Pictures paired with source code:

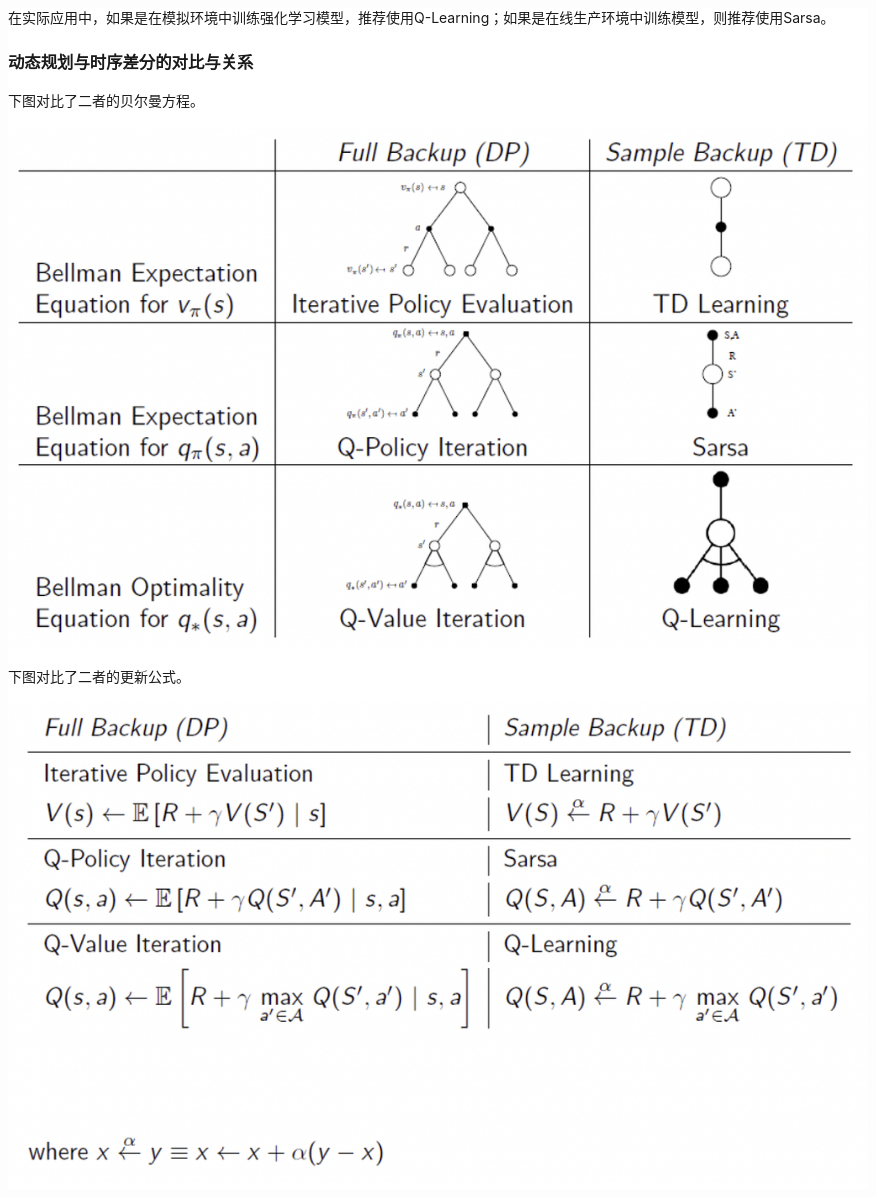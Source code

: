 在实际应用中，如果是在模拟环境中训练强化学习模型，推荐使用Q-Learning；如果是在线生产环境中训练模型，则推荐使用Sarsa。

### 动态规划与时序差分的对比与关系

下图对比了二者的贝尔曼方程。

![](/img/in_post/RL/lec5_7.png)

下图对比了二者的更新公式。

![](/img/in_post/RL/lec5_8.png)
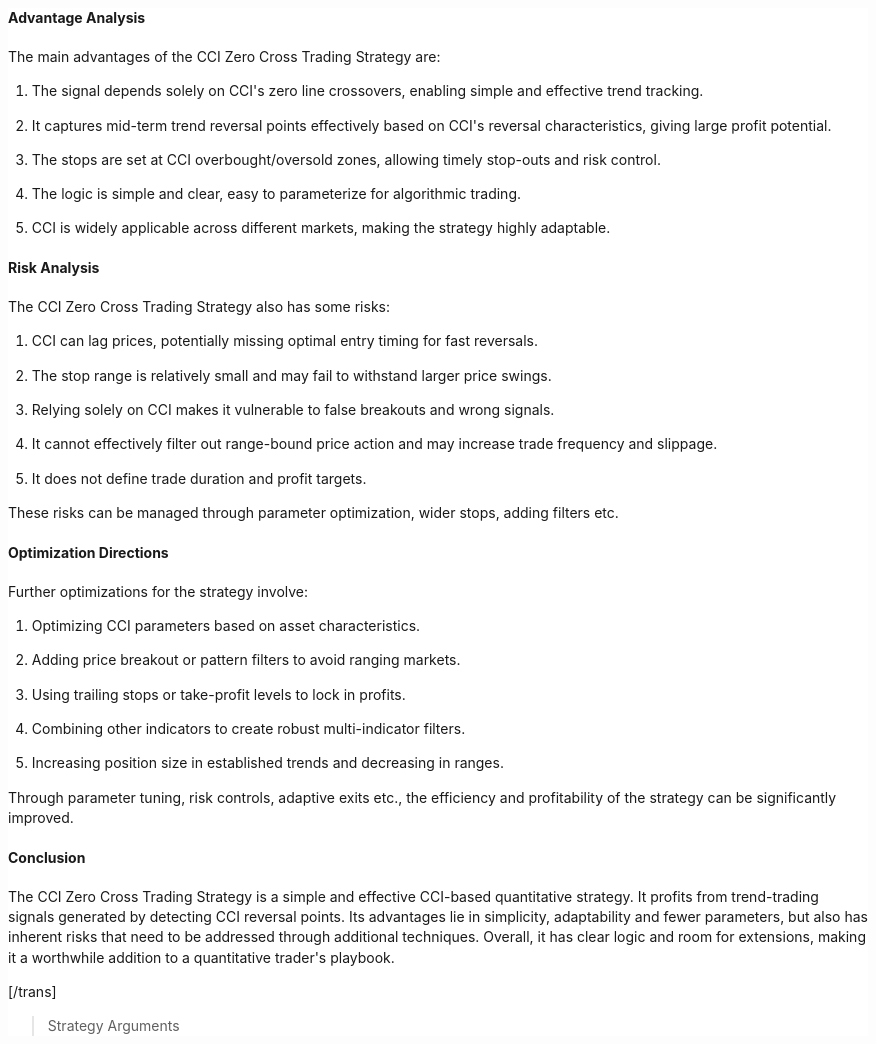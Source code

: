 #### Advantage Analysis

The main advantages of the CCI Zero Cross Trading Strategy are:

1. The signal depends solely on CCI's zero line crossovers, enabling simple and effective trend tracking.  

2. It captures mid-term trend reversal points effectively based on CCI's reversal characteristics, giving large profit potential.

3. The stops are set at CCI overbought/oversold zones, allowing timely stop-outs and risk control.

4. The logic is simple and clear, easy to parameterize for algorithmic trading.

5. CCI is widely applicable across different markets, making the strategy highly adaptable.

#### Risk Analysis

The CCI Zero Cross Trading Strategy also has some risks:

1. CCI can lag prices, potentially missing optimal entry timing for fast reversals.

2. The stop range is relatively small and may fail to withstand larger price swings. 

3. Relying solely on CCI makes it vulnerable to false breakouts and wrong signals.  

4. It cannot effectively filter out range-bound price action and may increase trade frequency and slippage.

5. It does not define trade duration and profit targets.

These risks can be managed through parameter optimization, wider stops, adding filters etc.

#### Optimization Directions

Further optimizations for the strategy involve:  

1. Optimizing CCI parameters based on asset characteristics. 

2. Adding price breakout or pattern filters to avoid ranging markets.

3. Using trailing stops or take-profit levels to lock in profits.  

4. Combining other indicators to create robust multi-indicator filters.

5. Increasing position size in established trends and decreasing in ranges.

Through parameter tuning, risk controls, adaptive exits etc., the efficiency and profitability of the strategy can be significantly improved.

#### Conclusion

The CCI Zero Cross Trading Strategy is a simple and effective CCI-based quantitative strategy. It profits from trend-trading signals generated by detecting CCI reversal points. Its advantages lie in simplicity, adaptability and fewer parameters, but also has inherent risks that need to be addressed through additional techniques. Overall, it has clear logic and room for extensions, making it a worthwhile addition to a quantitative trader's playbook.

[/trans]

> Strategy Arguments
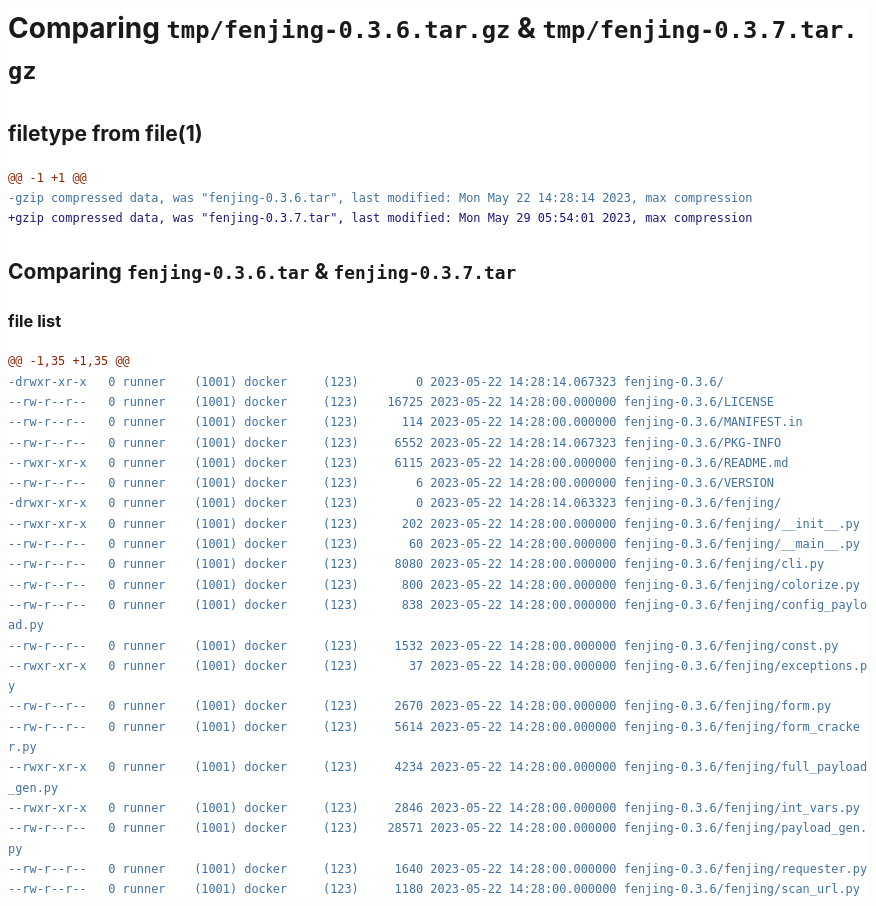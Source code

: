 # Comparing `tmp/fenjing-0.3.6.tar.gz` & `tmp/fenjing-0.3.7.tar.gz`

## filetype from file(1)

```diff
@@ -1 +1 @@
-gzip compressed data, was "fenjing-0.3.6.tar", last modified: Mon May 22 14:28:14 2023, max compression
+gzip compressed data, was "fenjing-0.3.7.tar", last modified: Mon May 29 05:54:01 2023, max compression
```

## Comparing `fenjing-0.3.6.tar` & `fenjing-0.3.7.tar`

### file list

```diff
@@ -1,35 +1,35 @@
-drwxr-xr-x   0 runner    (1001) docker     (123)        0 2023-05-22 14:28:14.067323 fenjing-0.3.6/
--rw-r--r--   0 runner    (1001) docker     (123)    16725 2023-05-22 14:28:00.000000 fenjing-0.3.6/LICENSE
--rw-r--r--   0 runner    (1001) docker     (123)      114 2023-05-22 14:28:00.000000 fenjing-0.3.6/MANIFEST.in
--rw-r--r--   0 runner    (1001) docker     (123)     6552 2023-05-22 14:28:14.067323 fenjing-0.3.6/PKG-INFO
--rwxr-xr-x   0 runner    (1001) docker     (123)     6115 2023-05-22 14:28:00.000000 fenjing-0.3.6/README.md
--rw-r--r--   0 runner    (1001) docker     (123)        6 2023-05-22 14:28:00.000000 fenjing-0.3.6/VERSION
-drwxr-xr-x   0 runner    (1001) docker     (123)        0 2023-05-22 14:28:14.063323 fenjing-0.3.6/fenjing/
--rwxr-xr-x   0 runner    (1001) docker     (123)      202 2023-05-22 14:28:00.000000 fenjing-0.3.6/fenjing/__init__.py
--rw-r--r--   0 runner    (1001) docker     (123)       60 2023-05-22 14:28:00.000000 fenjing-0.3.6/fenjing/__main__.py
--rw-r--r--   0 runner    (1001) docker     (123)     8080 2023-05-22 14:28:00.000000 fenjing-0.3.6/fenjing/cli.py
--rw-r--r--   0 runner    (1001) docker     (123)      800 2023-05-22 14:28:00.000000 fenjing-0.3.6/fenjing/colorize.py
--rw-r--r--   0 runner    (1001) docker     (123)      838 2023-05-22 14:28:00.000000 fenjing-0.3.6/fenjing/config_payload.py
--rw-r--r--   0 runner    (1001) docker     (123)     1532 2023-05-22 14:28:00.000000 fenjing-0.3.6/fenjing/const.py
--rwxr-xr-x   0 runner    (1001) docker     (123)       37 2023-05-22 14:28:00.000000 fenjing-0.3.6/fenjing/exceptions.py
--rw-r--r--   0 runner    (1001) docker     (123)     2670 2023-05-22 14:28:00.000000 fenjing-0.3.6/fenjing/form.py
--rw-r--r--   0 runner    (1001) docker     (123)     5614 2023-05-22 14:28:00.000000 fenjing-0.3.6/fenjing/form_cracker.py
--rwxr-xr-x   0 runner    (1001) docker     (123)     4234 2023-05-22 14:28:00.000000 fenjing-0.3.6/fenjing/full_payload_gen.py
--rwxr-xr-x   0 runner    (1001) docker     (123)     2846 2023-05-22 14:28:00.000000 fenjing-0.3.6/fenjing/int_vars.py
--rw-r--r--   0 runner    (1001) docker     (123)    28571 2023-05-22 14:28:00.000000 fenjing-0.3.6/fenjing/payload_gen.py
--rw-r--r--   0 runner    (1001) docker     (123)     1640 2023-05-22 14:28:00.000000 fenjing-0.3.6/fenjing/requester.py
--rw-r--r--   0 runner    (1001) docker     (123)     1180 2023-05-22 14:28:00.000000 fenjing-0.3.6/fenjing/scan_url.py
```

### Problem requirements
Leaving out any images, restate every record word for word.

### Task response
Source code

: 在实际应用中，如果是在模拟环境中训练强化学习模型，推荐使用Q-Learning；如果是在线生产环境中训练模型，则推荐使用Sarsa。

### 动态规划与时序差分的对比与关系

下图对比了二者的贝尔曼方程。

![](/img/in_post/RL/lec5_7.png)

下图对比了二者的更新公式。

![](/img/in_post/RL/lec5_8.png)
Source code

: #### Advantage Analysis

The main advantages of the CCI Zero Cross Trading Strategy are:

1. The signal depends solely on CCI's zero line crossovers, enabling simple and effective trend tracking.  

2. It captures mid-term trend reversal points effectively based on CCI's reversal characteristics, giving large profit potential.

3. The stops are set at CCI overbought/oversold zones, allowing timely stop-outs and risk control.

4. The logic is simple and clear, easy to parameterize for algorithmic trading.

5. CCI is widely applicable across different markets, making the strategy highly adaptable.

#### Risk Analysis

The CCI Zero Cross Trading Strategy also has some risks:

1. CCI can lag prices, potentially missing optimal entry timing for fast reversals.

2. The stop range is relatively small and may fail to withstand larger price swings. 

3. Relying solely on CCI makes it vulnerable to false breakouts and wrong signals.  

4. It cannot effectively filter out range-bound price action and may increase trade frequency and slippage.

5. It does not define trade duration and profit targets.

These risks can be managed through parameter optimization, wider stops, adding filters etc.

#### Optimization Directions

Further optimizations for the strategy involve:  

1. Optimizing CCI parameters based on asset characteristics. 

2. Adding price breakout or pattern filters to avoid ranging markets.

3. Using trailing stops or take-profit levels to lock in profits.  

4. Combining other indicators to create robust multi-indicator filters.

5. Increasing position size in established trends and decreasing in ranges.

Through parameter tuning, risk controls, adaptive exits etc., the efficiency and profitability of the strategy can be significantly improved.

#### Conclusion

The CCI Zero Cross Trading Strategy is a simple and effective CCI-based quantitative strategy. It profits from trend-trading signals generated by detecting CCI reversal points. Its advantages lie in simplicity, adaptability and fewer parameters, but also has inherent risks that need to be addressed through additional techniques. Overall, it has clear logic and room for extensions, making it a worthwhile addition to a quantitative trader's playbook.

[/trans]

> Strategy Arguments
Source code

: # Comparing `tmp/fenjing-0.3.6.tar.gz` & `tmp/fenjing-0.3.7.tar.gz`

## filetype from file(1)

```diff
@@ -1 +1 @@
-gzip compressed data, was "fenjing-0.3.6.tar", last modified: Mon May 22 14:28:14 2023, max compression
+gzip compressed data, was "fenjing-0.3.7.tar", last modified: Mon May 29 05:54:01 2023, max compression
```

## Comparing `fenjing-0.3.6.tar` & `fenjing-0.3.7.tar`

### file list

```diff
@@ -1,35 +1,35 @@
-drwxr-xr-x   0 runner    (1001) docker     (123)        0 2023-05-22 14:28:14.067323 fenjing-0.3.6/
--rw-r--r--   0 runner    (1001) docker     (123)    16725 2023-05-22 14:28:00.000000 fenjing-0.3.6/LICENSE
--rw-r--r--   0 runner    (1001) docker     (123)      114 2023-05-22 14:28:00.000000 fenjing-0.3.6/MANIFEST.in
--rw-r--r--   0 runner    (1001) docker     (123)     6552 2023-05-22 14:28:14.067323 fenjing-0.3.6/PKG-INFO
--rwxr-xr-x   0 runner    (1001) docker     (123)     6115 2023-05-22 14:28:00.000000 fenjing-0.3.6/README.md
--rw-r--r--   0 runner    (1001) docker     (123)        6 2023-05-22 14:28:00.000000 fenjing-0.3.6/VERSION
-drwxr-xr-x   0 runner    (1001) docker     (123)        0 2023-05-22 14:28:14.063323 fenjing-0.3.6/fenjing/
--rwxr-xr-x   0 runner    (1001) docker     (123)      202 2023-05-22 14:28:00.000000 fenjing-0.3.6/fenjing/__init__.py
--rw-r--r--   0 runner    (1001) docker     (123)       60 2023-05-22 14:28:00.000000 fenjing-0.3.6/fenjing/__main__.py
--rw-r--r--   0 runner    (1001) docker     (123)     8080 2023-05-22 14:28:00.000000 fenjing-0.3.6/fenjing/cli.py
--rw-r--r--   0 runner    (1001) docker     (123)      800 2023-05-22 14:28:00.000000 fenjing-0.3.6/fenjing/colorize.py
--rw-r--r--   0 runner    (1001) docker     (123)      838 2023-05-22 14:28:00.000000 fenjing-0.3.6/fenjing/config_payload.py
--rw-r--r--   0 runner    (1001) docker     (123)     1532 2023-05-22 14:28:00.000000 fenjing-0.3.6/fenjing/const.py
--rwxr-xr-x   0 runner    (1001) docker     (123)       37 2023-05-22 14:28:00.000000 fenjing-0.3.6/fenjing/exceptions.py
--rw-r--r--   0 runner    (1001) docker     (123)     2670 2023-05-22 14:28:00.000000 fenjing-0.3.6/fenjing/form.py
--rw-r--r--   0 runner    (1001) docker     (123)     5614 2023-05-22 14:28:00.000000 fenjing-0.3.6/fenjing/form_cracker.py
--rwxr-xr-x   0 runner    (1001) docker     (123)     4234 2023-05-22 14:28:00.000000 fenjing-0.3.6/fenjing/full_payload_gen.py
--rwxr-xr-x   0 runner    (1001) docker     (123)     2846 2023-05-22 14:28:00.000000 fenjing-0.3.6/fenjing/int_vars.py
--rw-r--r--   0 runner    (1001) docker     (123)    28571 2023-05-22 14:28:00.000000 fenjing-0.3.6/fenjing/payload_gen.py
--rw-r--r--   0 runner    (1001) docker     (123)     1640 2023-05-22 14:28:00.000000 fenjing-0.3.6/fenjing/requester.py
--rw-r--r--   0 runner    (1001) docker     (123)     1180 2023-05-22 14:28:00.000000 fenjing-0.3.6/fenjing/scan_url.py
```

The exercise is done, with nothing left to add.